## Supplied material:

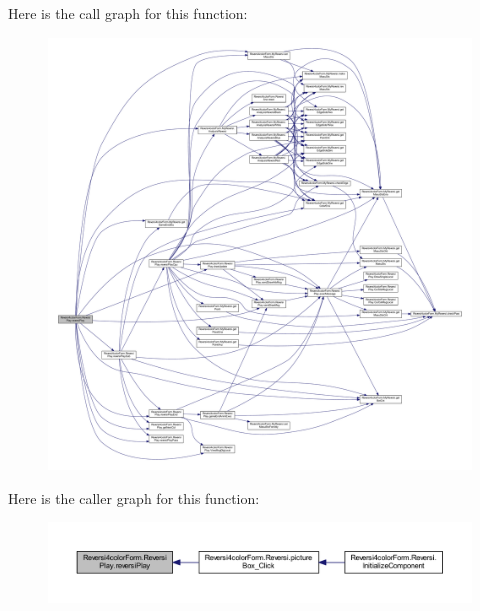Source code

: Here is the call graph for this function\+:
\nopagebreak
\begin{figure}[H]
\begin{center}
\leavevmode
\includegraphics[width=350pt]{class_reversi4color_form_1_1_reversi_play_a88c4cd228512f02a940fbe147c9d75c3_cgraph}
\end{center}
\end{figure}
Here is the caller graph for this function\+:
\nopagebreak
\begin{figure}[H]
\begin{center}
\leavevmode
\includegraphics[width=350pt]{class_reversi4color_form_1_1_reversi_play_a88c4cd228512f02a940fbe147c9d75c3_icgraph}
\end{center}
\end{figure}
\mbox{\label{class_reversi4color_form_1_1_reversi_play_a0fdeec03a631927d44ed2602808b8619}} 
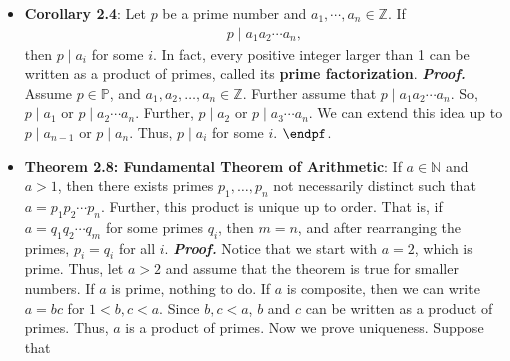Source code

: \documentclass{report}
\begin{document}
\begin{itemize}
            \begin{align*}
                p \mid pk + abc, \quad k,c \in \mathbb{Z}
            .\end{align*}
            If we let $k = ub$, $c = v$, then
            \begin{align*}
                p \mid p(ub) + abv = b
            .\end{align*}
            So, $p \mid b$. Now, consider the case in which $p$ is composite. In that case, let $p = cd$. Since $p > 1$, 
            \begin{align*}
                1 < c, d < p
            .\end{align*}
            So, $p \nmid c$ and $p\nmid d$. $\endpf$
        \item \textbf{Corollary 2.4}: Let $p$ be a prime number and $a_{1}, \cdots, a_{n} \in \mathbb{Z}$. If 
            \begin{align*}
                p \mid a_{1}a_{2}\cdots a_{n}
            ,\end{align*}
            then $p \mid a_{i}$ for some $i$. In fact, every positive integer larger than 1 can be written as a product of primes, called its \textbf{prime factorization}.
            \bigbreak \noindent 
            \textbf{\textit{Proof.}} Assume $p \in \mathbb{P}$, and $a_{1}, a_{2}, \ldots, a_{n} \in \mathbb{Z}$. Further assume that $p \mid a_{1} a_{2} \cdots a_{n}$.
            \bigbreak \noindent 
            So, $p \mid a_{1}$ or $p \mid a_{2}\cdots a_{n}$. Further, $p \mid a_{2}$ or $p \mid a_{3} \cdots a_{n} $. We can extend this idea up to $p \mid a_{n-1}$ or $p \mid a_{n}$. Thus, $p \mid a_{i}$ for some $i$. $\endpf$.
        \item \textbf{Theorem 2.8: Fundamental Theorem of Arithmetic}: If $a \in \mathbb{N}$ and $a > 1$, then there exists primes $p_{1}, \ldots, p_{n}$ not necessarily distinct such that $a = p_{1}p_{2} \cdots p_{n}$. Further, this product is unique up to order. That is, if $a = q_{1}q_{2} \cdots q_{m} $ for some primes $q_{i} $, then $m = n$, and after rearranging the primes, $p_{i} = q_{i}$ for all $i$.
            \bigbreak \noindent
            \textbf{\textit{Proof.}} Notice that we start with $a=2$, which is prime. Thus, let $a > 2$ and assume that the theorem is true for smaller numbers. If $a$ is prime, nothing to do. If $a$ is composite, then we can write $a = bc$ for $1 < b,c < a$. Since $b,c < a$, $b$ and $c$ can be written as a product of primes. Thus, $a$ is a product of primes.
            \bigbreak \noindent 
            Now we prove uniqueness. Suppose that 

\end{itemize}
\end{document}
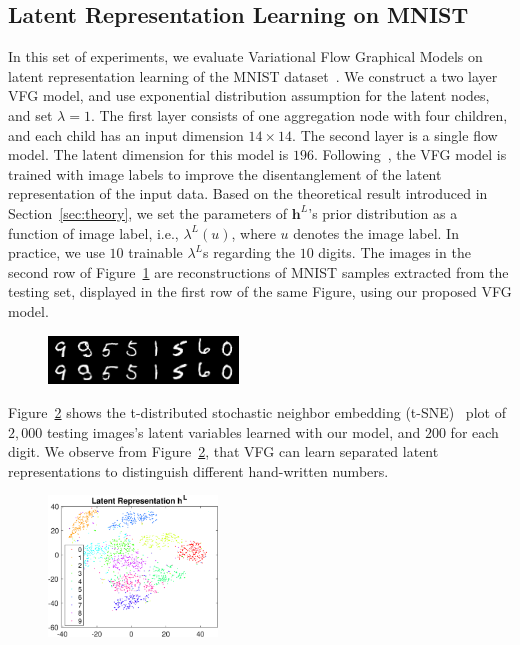 \documentclass[twoside]{article}
\begin{document}
\subsection{Latent Representation Learning on MNIST}\label{sec:exp:mnist}
\vspace{-0.05in}
In this set of experiments, we evaluate  Variational Flow Graphical Models on latent representation learning of the MNIST dataset~\cite{lecun-mnisthandwrittendigit-2010}. 
We construct a two layer VFG model, and use exponential distribution assumption for the latent nodes, and set $\lambda=1$. 
The first layer consists of one aggregation node with four children, and each child has an input dimension $14\times 14$. 
The second layer is a single flow model.
The latent dimension for this model is $196$. 
Following~\cite{Sorrenson2020}, the VFG model is trained with image labels to improve the disentanglement of the latent representation of the input data. 
Based on the theoretical result introduced in Section~\ref{sec:theory}, we set the parameters of $\mathbf{h}^L$'s prior distribution as a function of image label, i.e., $\lambda^L(u)$, where $u$ denotes the image label. 
In practice, we use $10$ trainable $\lambda^L$s regarding the $10$ digits. 
The images in the second row of Figure~\ref{fig:reconst} are reconstructions of MNIST samples extracted from the testing set, displayed in the first row of the same Figure, using our proposed VFG model.  
\begin{figure}[H]
    \centering
       \includegraphics[width=0.45\textwidth]{fig/reconst_Y.png}
    \label{fig:reconst}
\end{figure}
Figure~\ref{fig:z_tsne} shows the t-distributed stochastic neighbor embedding (t-SNE)~\cite{maaten2008visualizing} plot of $2,000$ testing images's latent variables  learned with our model, and $200$ for each digit. 
We observe from Figure~\ref{fig:z_tsne}, that VFG can learn separated latent representations to distinguish different hand-written numbers.
\vspace{-0.05in}
\begin{figure}[H]
    \centering
       \includegraphics[width=0.4\textwidth]{fig/z_Y.eps}
    \label{fig:z_tsne}
\end{figure}
\end{document}
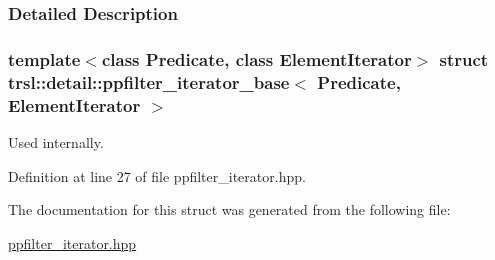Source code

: \subsubsection{Detailed Description}
\subsubsection*{template$<$class Predicate, class ElementIterator$>$ struct trsl::detail::ppfilter\_\-iterator\_\-base$<$ Predicate, ElementIterator $>$}

Used internally. 

Definition at line 27 of file ppfilter\_\-iterator.hpp.

The documentation for this struct was generated from the following file:\begin{DoxyCompactItemize}
\item 
\hyperlink{ppfilter__iterator_8hpp}{ppfilter\_\-iterator.hpp}\end{DoxyCompactItemize}
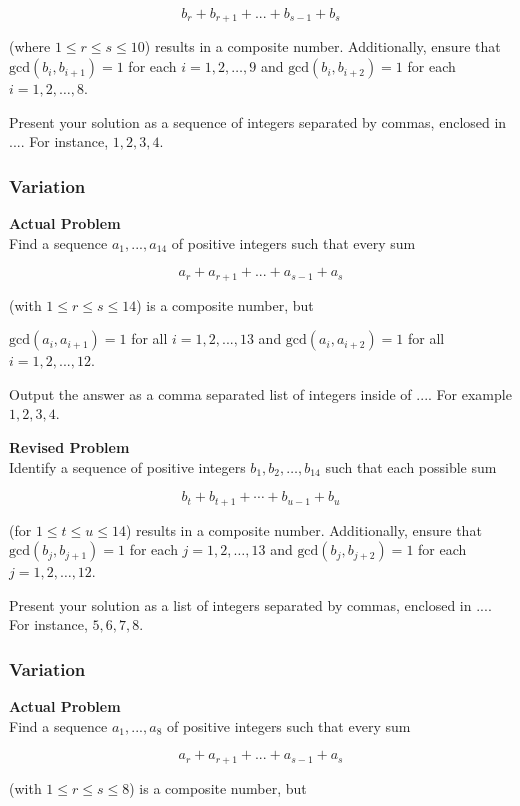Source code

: $$b_r + b_{r+1} + ... + b_{s-1} + b_s$$

(where $1 \leq r \leq s \leq 10$) results in a composite number. Additionally, ensure that $\text{gcd}(b_i, b_{i+1}) = 1$ for each $i = 1, 2, \ldots, 9$ and $\text{gcd}(b_i, b_{i+2}) = 1$ for each $i = 1, 2, \ldots, 8$.

Present your solution as a sequence of integers separated by commas, enclosed in $\boxed{...}$. For instance, $\boxed{1,2,3,4}$.

\subsubsection{Variation}
\textbf{Actual Problem}\\
Find a sequence $a_1, ..., a_{14}$ of positive integers such that every sum

$$a_r + a_{r+1} + ... + a_{s-1} + a_s$$

(with $1 \leqslant r \leqslant s \leqslant 14$) is a composite number, but

$\text{gcd}(a_i, a_{i+1}) = 1$ for all $i = 1,2,...,13$ and $\text{gcd}(a_i, a_{i+2}) = 1$ for all $i = 1,2,...,12$.

Output the answer as a comma separated list of integers inside of $\boxed{...}$. For example $\boxed{1,2,3,4}$.

\textbf{Revised Problem}\\
Identify a sequence of positive integers $b_1, b_2, \ldots, b_{14}$ such that each possible sum

$$b_t + b_{t+1} + \cdots + b_{u-1} + b_u$$

(for $1 \le t \le u \le 14$) results in a composite number. Additionally, ensure that $\text{gcd}(b_j, b_{j+1}) = 1$ for each $j = 1, 2, \ldots, 13$ and $\text{gcd}(b_j, b_{j+2}) = 1$ for each $j = 1, 2, \ldots, 12$.

Present your solution as a list of integers separated by commas, enclosed in $\boxed{...}$. For instance, $\boxed{5,6,7,8}$.

\subsubsection{Variation}
\textbf{Actual Problem}\\
Find a sequence $a_1, ..., a_{8}$ of positive integers such that every sum

$$a_r + a_{r+1} + ... + a_{s-1} + a_s$$

(with $1 \leqslant r \leqslant s \leqslant 8$) is a composite number, but

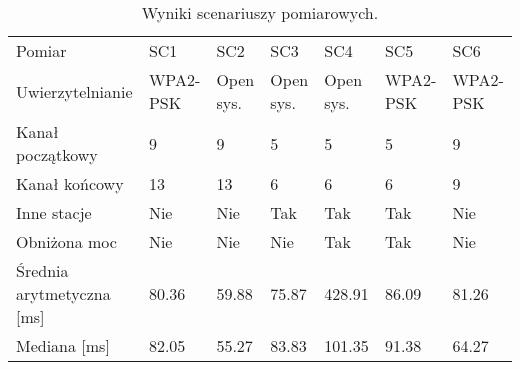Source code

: \begin{sidewaystable}
\caption{Wyniki scenariuszy pomiarowych.}
\label{tab:Results}
\begin{tabular}{ | l || l | l | l | l | l | l | }
\hline                       
Pomiar & SC1 & SC2 & SC3 & SC4 & SC5 & SC6 \\ 
Uwierzytelnianie & WPA2-PSK & Open sys. & Open sys. & Open sys. & WPA2-PSK & WPA2-PSK \\
Kanał początkowy & 9 & 9 & 5 & 5 & 5 & 9 \\
Kanał końcowy & 13 & 13 & 6  & 6 & 6 & 9 \\
Inne stacje & Nie & Nie & Tak & Tak & Tak & Nie \\
Obniżona moc & Nie & Nie & Nie & Tak & Tak & Nie \\ \hline \hline
Średnia arytmetyczna [ms] & 80.36 & 59.88 & 75.87 & 428.91 & 86.09 & 81.26 \\ \hline \hline
Mediana [ms] & 82.05 & 55.27 & 83.83 & 101.35 & 91.38 & 64.27 \\
\hline  
\end{tabular}

\end{sidewaystable}







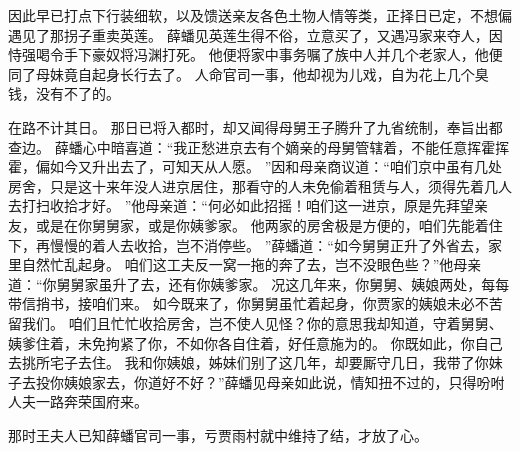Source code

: 因此早已打点下行装细软，以及馈送亲友各色土物人情等类，正择日已定，不想偏遇见了那拐子重卖英莲。
薛蟠见英莲生得不俗，立意买了，又遇冯家来夺人，因恃强喝令手下豪奴将冯渊打死。
他便将家中事务嘱了族中人并几个老家人，他便同了母妹竟自起身长行去了。
人命官司一事，他却视为儿戏，自为花上几个臭钱，没有不了的。
\par
在路不计其日。
那日已将入都时，却又闻得母舅王子腾升了九省统制，奉旨出都查边。
薛蟠心中暗喜道：“我正愁进京去有个嫡亲的母舅管辖着，不能任意挥霍挥霍，偏如今又升出去了，可知天从人愿。
”因和母亲商议道：“咱们京中虽有几处房舍，只是这十来年没人进京居住，那看守的人未免偷着租赁与人，须得先着几人去打扫收拾才好。
”他母亲道：“何必如此招摇！咱们这一进京，原是先拜望亲友，或是在你舅舅家，或是你姨爹家。
他两家的房舍极是方便的，咱们先能着住下，再慢慢的着人去收拾，岂不消停些。
”薛蟠道：“如今舅舅正升了外省去，家里自然忙乱起身。
咱们这工夫反一窝一拖的奔了去，岂不没眼色些？”他母亲道：“你舅舅家虽升了去，还有你姨爹家。
况这几年来，你舅舅、姨娘两处，每每带信捎书，接咱们来。
如今既来了，你舅舅虽忙着起身，你贾家的姨娘未必不苦留我们。
咱们且忙忙收拾房舍，岂不使人见怪？你的意思我却知道，守着舅舅、姨爹住着，未免拘紧了你，不如你各自住着，好任意施为的。
你既如此，你自己去挑所宅子去住。
我和你姨娘，姊妹们别了这几年，却要厮守几日，我带了你妹子去投你姨娘家去，你道好不好？”薛蟠见母亲如此说，情知扭不过的，只得吩咐人夫一路奔荣国府来。
\par
那时王夫人已知薛蟠官司一事，亏贾雨村就中维持了结，才放了心。
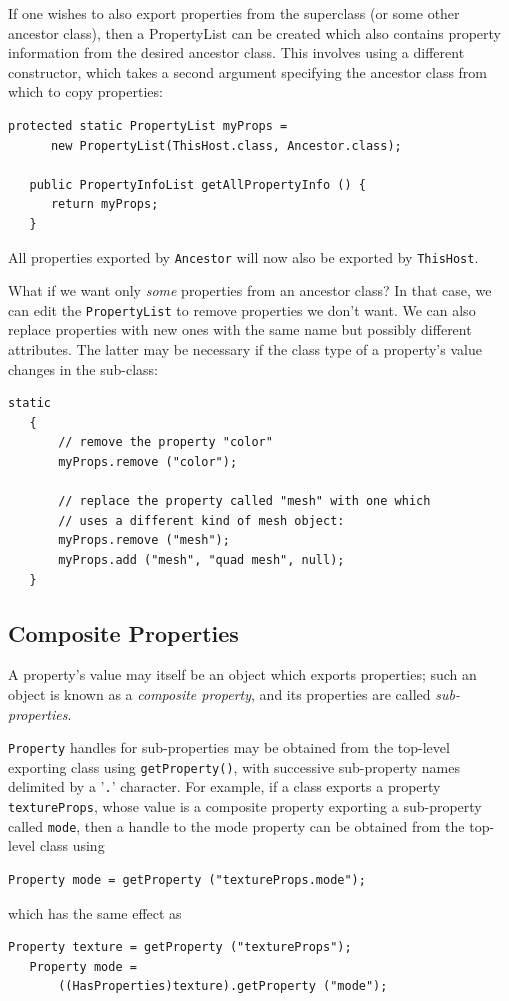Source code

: \documentclass{article}
\begin{document}
If one wishes to also export properties from the superclass (or some
other ancestor class), then a PropertyList can be created which also
contains property information from the desired ancestor class.  This
involves using a different constructor, which takes a second argument
specifying the ancestor class from which to copy properties:
\begin{lstlisting}[]
   protected static PropertyList myProps = 
      new PropertyList(ThisHost.class, Ancestor.class);

   public PropertyInfoList getAllPropertyInfo () {
      return myProps;
   }
\end{lstlisting}
All properties exported by {\tt Ancestor} will now also be
exported by {\tt ThisHost}.

What if we want only {\it some} properties from an ancestor class?
In that case, we can edit the {\tt PropertyList} to remove
properties we don't want. We can also replace properties with
new ones with the same name but possibly different attributes.
The latter may be necessary if the class type of a property's
value changes in the sub-class:
\begin{lstlisting}[]
   static
   {
       // remove the property "color"
       myProps.remove ("color"); 

       // replace the property called "mesh" with one which
       // uses a different kind of mesh object:
       myProps.remove ("mesh");
       myProps.add ("mesh", "quad mesh", null); 
   }
\end{lstlisting}

\label{compositeSec}
\subsection{Composite Properties }

A property's value may itself be an object which exports properties;
such an object is known as a {\it composite property}, and
its properties are called {\it sub-properties}.

{\tt Property} handles for sub-properties may be obtained from the
top-level exporting class using {\tt getProperty()}, with successive
sub-property names delimited by a '{\tt .}' character.  For example,
if a class exports a property {\tt textureProps}, whose value is a
composite property exporting a sub-property called {\tt mode}, then a
handle to the mode property can be obtained from the top-level class
using
\begin{lstlisting}[]
   Property mode = getProperty ("textureProps.mode");    
\end{lstlisting}
which has the same effect as
\begin{lstlisting}[]
   Property texture = getProperty ("textureProps");    
   Property mode = 
       ((HasProperties)texture).getProperty ("mode");
\end{lstlisting}
\end{document}
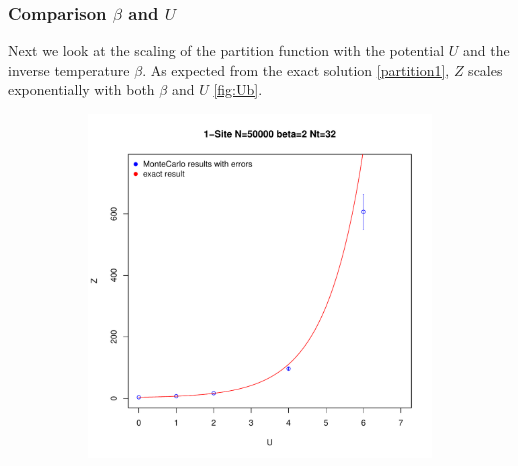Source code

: \subsubsection{Comparison $\beta$ and $U$}
Next we look at the scaling of the partition function with the potential $U$ and the inverse temperature $\beta$.
As expected from the exact solution \eqref{partition1}, $Z$ scales exponentially with both $\beta$ and $U$ \ref{fig:Ub}. 
\begin{figure}
	\begin{subfigure}[c]{0.5\textwidth}
		
		\includegraphics[width=1\textwidth]{figs/plot_Z1U}
		

\end{subfigure}
\end{figure}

## Exercise directions:
Reproduce the data above exactly, but only from the line containing "Uwierzytelnianie & WPA2-PSK" through the line containing "薛蟠见英莲生得不俗，立意买了，又遇冯家来夺人，因恃强喝令手下豪奴将冯渊打死。". Omit all pictures.

## Response to this exercise:
Uwierzytelnianie & WPA2-PSK & Open sys. & Open sys. & Open sys. & WPA2-PSK & WPA2-PSK \\
Kanał początkowy & 9 & 9 & 5 & 5 & 5 & 9 \\
Kanał końcowy & 13 & 13 & 6  & 6 & 6 & 9 \\
Inne stacje & Nie & Nie & Tak & Tak & Tak & Nie \\
Obniżona moc & Nie & Nie & Nie & Tak & Tak & Nie \\ \hline \hline
Średnia arytmetyczna [ms] & 80.36 & 59.88 & 75.87 & 428.91 & 86.09 & 81.26 \\ \hline \hline
Mediana [ms] & 82.05 & 55.27 & 83.83 & 101.35 & 91.38 & 64.27 \\
\hline  
\end{tabular}

\end{sidewaystable}







Source code

: 因此早已打点下行装细软，以及馈送亲友各色土物人情等类，正择日已定，不想偏遇见了那拐子重卖英莲。
薛蟠见英莲生得不俗，立意买了，又遇冯家来夺人，因恃强喝令手下豪奴将冯渊打死。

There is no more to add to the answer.